How VCs are navigating Europe’s defence spending push

How VCs are navigating Europe’s defence spending push


By Elizabeth Howcroft, Supantha Mukherjee and Michael Kahn

PARIS/STOCKHOLM/PRAGUE (Reuters) -As venture capital investors look to profit from Europe’s defence spending boom, speculators hunting for the next unicorn need to navigate hurdles such as EU sustainability guidelines and difficulties for start-ups in a market dominated by large prime contractors.

The European Union has earmarked up to 800 billion euros ($920 billion) for defence through 2030 with a bulk of that amount expected to go to prime contractors such as France’s Airbus or Germany’s Rheinmetall.

But with large defence contractors focused on meeting record demand due to the war in Ukraine, investors and start-up founders are betting that defence technology startups can fill an innovation gap in Europe, developing technology and driving growth and possibly attracting the attention of those big players later on.

“We think it’s an important trend and we’re investing behind it,” said Sequoia investor Julien Bek. His firm invested $15.5 million in German autonomous drone company STARK in October 2024, according to PitchBook.

Russia’s 2022 invasion of Ukraine and U.S. President Donald Trump’s prodding of NATO countries to raise defence spending to 5% of gross domestic product from a current 2% have spurred the EU to ramp up its military spending plans.

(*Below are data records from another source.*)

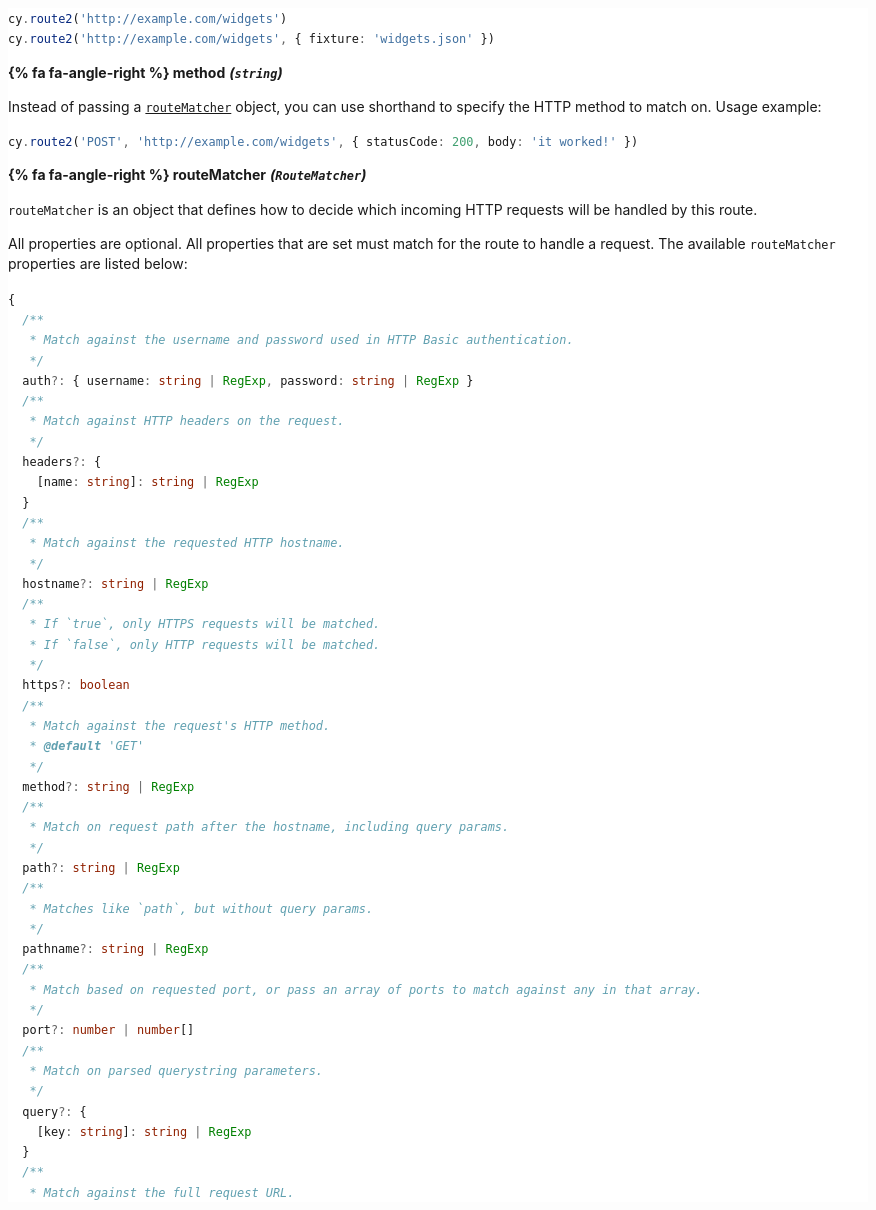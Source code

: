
 ```ts
cy.route2('http://example.com/widgets')
cy.route2('http://example.com/widgets', { fixture: 'widgets.json' })
```

**{% fa fa-angle-right %} method** **_(`string`)_**

Instead of passing a [`routeMatcher`][routeMatcher] object, you can use shorthand to specify the HTTP method to match on. Usage example:

```ts
cy.route2('POST', 'http://example.com/widgets', { statusCode: 200, body: 'it worked!' })
```

<a name="routeMatcher"></a>**{% fa fa-angle-right %} routeMatcher** **_(`RouteMatcher`)_**

`routeMatcher` is an object that defines how to decide which incoming HTTP requests will be handled by this route.

All properties are optional. All properties that are set must match for the route to handle a request. The available `routeMatcher` properties are listed below:

```ts
{
  /**
   * Match against the username and password used in HTTP Basic authentication.
   */
  auth?: { username: string | RegExp, password: string | RegExp }
  /**
   * Match against HTTP headers on the request.
   */
  headers?: {
    [name: string]: string | RegExp
  }
  /**
   * Match against the requested HTTP hostname.
   */
  hostname?: string | RegExp
  /**
   * If `true`, only HTTPS requests will be matched.
   * If `false`, only HTTP requests will be matched.
   */
  https?: boolean
  /**
   * Match against the request's HTTP method.
   * @default 'GET'
   */
  method?: string | RegExp
  /**
   * Match on request path after the hostname, including query params.
   */
  path?: string | RegExp
  /**
   * Matches like `path`, but without query params.
   */
  pathname?: string | RegExp
  /**
   * Match based on requested port, or pass an array of ports to match against any in that array.
   */
  port?: number | number[]
  /**
   * Match on parsed querystring parameters.
   */
  query?: {
    [key: string]: string | RegExp
  }
  /**
   * Match against the full request URL.
```

[routeMatcher]: #routeMatcher
[minimatch]: https://github.com/isaacs/minimatch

It has also drawn venture capital funding into European defence tech, which hit $1 billion in 2024, up from a modest $373 million in 2022. That is up fivefold since 2020, yet Europe’s defence tech sector has produced just three unicorns – startups with a valuation of $1 billion – and last year attracted just 1.7% of the venture capital money in Europe, according to startup data provider Dealroom. HURDLES Among the biggest barriers to entry for venture capital targeting defence tech in Europe are strict EU ESG rules, which forbid investment in lethal, single-use technology, according to more than a dozen investors, companies and government officials interviewed by Reuters. Many funds receive individual state government or EU backing, which in most cases precludes them from investing in defence. Despite the EU’s support for Ukraine, only Estonia and Finland have established government-backed funds allowing for investments into lethal, single-use technology. Borys Musielak, managing partner at Smok Ventures, a U.S. VC firm based in Warsaw, said rules there had prompted funds like his to invest in cybersecurity. “In Poland nearly every fund has some part of it government or European funding, which makes it difficult to invest in defence,” he said. Jan-Hendrik Boelens, CEO of Munich-based Alpine Eagle, which develops counter-drone systems, the topic of ESG represents a hurdle that remains for investors and startups.